The first shot in Deanna Dikeman’s Leaving and Waving series, 1991.

 
 

The Polygon Gallery presents Leaving and Waving until April 2

 

AT DEANNA DIKEMAN’S PROFOUNDLY moving new exhibit Leaving and Waving, a row of 100 photographs sits along a long shelf—and it’s the inescapable reality of where they lead that gets you right where it hurts the most.

Arranged chronologically, they capture the American photographer’s retired parents waving goodbye to their daughter from the front driveway of the family’s red bungalow in Sioux City over 27 years. Through colour and black-and-white images, we witness the proud parents age: canes emerge, heights shrink, and smiles weather with time.

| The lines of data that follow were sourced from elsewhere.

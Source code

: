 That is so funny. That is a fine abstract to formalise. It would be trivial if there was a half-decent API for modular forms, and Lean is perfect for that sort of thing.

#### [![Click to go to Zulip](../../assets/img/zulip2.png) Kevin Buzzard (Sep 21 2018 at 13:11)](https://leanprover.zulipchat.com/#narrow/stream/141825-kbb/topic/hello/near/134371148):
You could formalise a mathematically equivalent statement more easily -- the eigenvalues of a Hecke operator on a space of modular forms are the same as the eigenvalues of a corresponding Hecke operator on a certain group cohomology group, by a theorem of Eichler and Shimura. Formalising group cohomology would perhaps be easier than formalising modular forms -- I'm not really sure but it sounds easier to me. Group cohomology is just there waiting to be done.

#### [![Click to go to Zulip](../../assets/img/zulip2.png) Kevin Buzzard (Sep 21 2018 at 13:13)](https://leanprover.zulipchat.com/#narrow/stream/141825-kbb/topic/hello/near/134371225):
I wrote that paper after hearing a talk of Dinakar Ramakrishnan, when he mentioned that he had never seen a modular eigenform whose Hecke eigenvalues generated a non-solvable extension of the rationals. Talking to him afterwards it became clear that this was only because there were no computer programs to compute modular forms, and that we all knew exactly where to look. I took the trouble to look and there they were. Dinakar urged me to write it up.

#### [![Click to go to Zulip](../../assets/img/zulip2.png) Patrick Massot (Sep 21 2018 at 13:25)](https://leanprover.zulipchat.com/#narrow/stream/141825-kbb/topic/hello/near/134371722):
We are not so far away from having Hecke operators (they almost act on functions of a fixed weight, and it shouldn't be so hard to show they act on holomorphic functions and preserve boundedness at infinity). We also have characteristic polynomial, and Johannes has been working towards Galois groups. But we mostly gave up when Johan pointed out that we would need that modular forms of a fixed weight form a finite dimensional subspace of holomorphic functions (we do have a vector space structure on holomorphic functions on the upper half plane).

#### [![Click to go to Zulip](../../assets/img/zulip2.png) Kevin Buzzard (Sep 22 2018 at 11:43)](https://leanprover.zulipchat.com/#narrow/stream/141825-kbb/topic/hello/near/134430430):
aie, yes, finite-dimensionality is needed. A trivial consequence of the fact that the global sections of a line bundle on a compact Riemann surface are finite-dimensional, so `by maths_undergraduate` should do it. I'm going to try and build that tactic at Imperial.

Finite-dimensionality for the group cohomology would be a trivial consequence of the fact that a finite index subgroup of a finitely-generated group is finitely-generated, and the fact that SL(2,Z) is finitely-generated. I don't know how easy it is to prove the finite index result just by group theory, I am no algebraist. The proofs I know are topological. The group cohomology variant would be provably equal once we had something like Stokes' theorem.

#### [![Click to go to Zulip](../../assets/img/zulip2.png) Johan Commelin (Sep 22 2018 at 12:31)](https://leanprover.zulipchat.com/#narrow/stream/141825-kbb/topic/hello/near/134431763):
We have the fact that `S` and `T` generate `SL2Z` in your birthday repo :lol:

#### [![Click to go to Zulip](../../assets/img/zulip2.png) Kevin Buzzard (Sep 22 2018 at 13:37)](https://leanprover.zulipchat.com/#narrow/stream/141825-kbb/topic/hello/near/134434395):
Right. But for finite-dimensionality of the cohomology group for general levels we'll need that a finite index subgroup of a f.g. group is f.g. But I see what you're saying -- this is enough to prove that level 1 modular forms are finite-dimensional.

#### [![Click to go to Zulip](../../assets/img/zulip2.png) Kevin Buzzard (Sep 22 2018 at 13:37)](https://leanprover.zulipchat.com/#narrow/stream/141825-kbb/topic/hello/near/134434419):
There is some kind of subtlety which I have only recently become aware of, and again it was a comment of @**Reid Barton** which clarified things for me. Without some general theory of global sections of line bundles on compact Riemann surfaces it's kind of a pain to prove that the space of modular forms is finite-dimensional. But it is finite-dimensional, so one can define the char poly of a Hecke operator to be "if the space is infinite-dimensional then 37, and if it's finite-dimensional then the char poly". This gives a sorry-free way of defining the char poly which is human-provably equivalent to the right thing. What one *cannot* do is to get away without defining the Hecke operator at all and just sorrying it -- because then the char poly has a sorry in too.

Eventually, only one stands to carry out the ritual. 

The final image, of a house now standing alone with its driveway empty, is quietly devastating.

For Dikeman, who took the first shot in 1991 just before she backed her car out to return to her home in Missouri, documenting the tradition became, in part, a way for her to cope with the pain of goodbyes.

“The action of pushing the button made it easier to leave,” she tells Stir at the Polygon Gallery, where the exhibit opened last week. “I had a piece of them in the camera. Even if I couldn't live near to them, I could at least take their photo. We were all sad I was leaving. So we all smiled for a minute. And that made me feel better.”

"I felt there was something about these two people living their quiet lives in Iowa that gets kind of ignored."

Leaving and Waving grew out of a larger body of work, called Relative Moments, documenting her parents’ day-to-day lives. The first image, shot spontaneously through her windshield on Kodachrome, sat in a box of slides for a few years until she started chronicling her departures more consistently in the mid-1990s. Moved when she realized that she had caught displays of love and loyalty that would not always be there for her, Dikeman began shooting every single goodbye wave as she backed out of the driveway—on sunny days when the lawn was emerald green, on winter days when the snow was piled high.

“I was very close to my parents,” she explains. “I hadn’t lived at home since high school, so it was always a big deal when I came home.”

While modest in their snapshot feel, Dikeman’s photographs speak to much bigger themes of mortality and time. It’s the tiny details in them that make the images so universally affecting. Many of us who fled the suburbs when we transitioned into adulthood have seen our own mother and father waving in the same way on the driveway. There are details that define her parents’ generation: Dikeman points out that her dad, who grew up in the Depression, is wearing the same, practical winter coat over a span of 20 years; in others, he wears a Purina checkered hat someone gave him. In the colour photos, her mother is inclined toward cheery pinks and blues.

 
 

“They were active: they mowed the lawn, they shovelled the snow,” Dikeman recalls. “I felt there was something about these two people living their quiet lives in Iowa that gets kind of ignored. A lot of big ‘important’ things get photographed. I just wanted to show ordinary nondescript people in the middle of Iowa. There was as much value in their lives as there was in anyone’s. And I’ve been really gratified that I get to show them.”

What comes across strongly is the parents’ unshowy affection for their daughter, and each other.

“The look in my dad’s eyes!” the photo artist remarks, looking at a section of images from the late 1990s. “He was the one who always had the camera and he was the one who got me interested in photography. He’s so patient. I think he understood my need to take a picture in a way that my mom didn’t.”

As gallerygoers walk the timeline of photographs, they glimpse Dikeman’s life changing over the decades, too; a baby appears in a back seat, then grows to drive in the front seat. By 2012, the artist has shifted to a digital camera.

In a way, the tradition caught in Leaving and Waving continues: today, Dikeman documents her own goodbyes to her adult son. The perspective has changed, however: most of these are shot from inside her home as he departs through the door, she says.

It is clear that the project, now a subject of a book and exhibits around the world, has become her life’s work.

“This was the most important thing I ever photographed in my life,” she says. “I’m still really reeling from the loss of these subjects. So even as an artist I’m struggling because they’re gone. 

"Even if I’d never ended up at the Polygon or other galleries, I still would have something that I cared about. I poured my heart and soul into this.” And what would her mother and father have thought, to see these affecting shots of their driveway adieus commanding an entire exhibition hall? “They would have been pleased as punch,” Dikeman says with a smile, “and a little bit baffled.”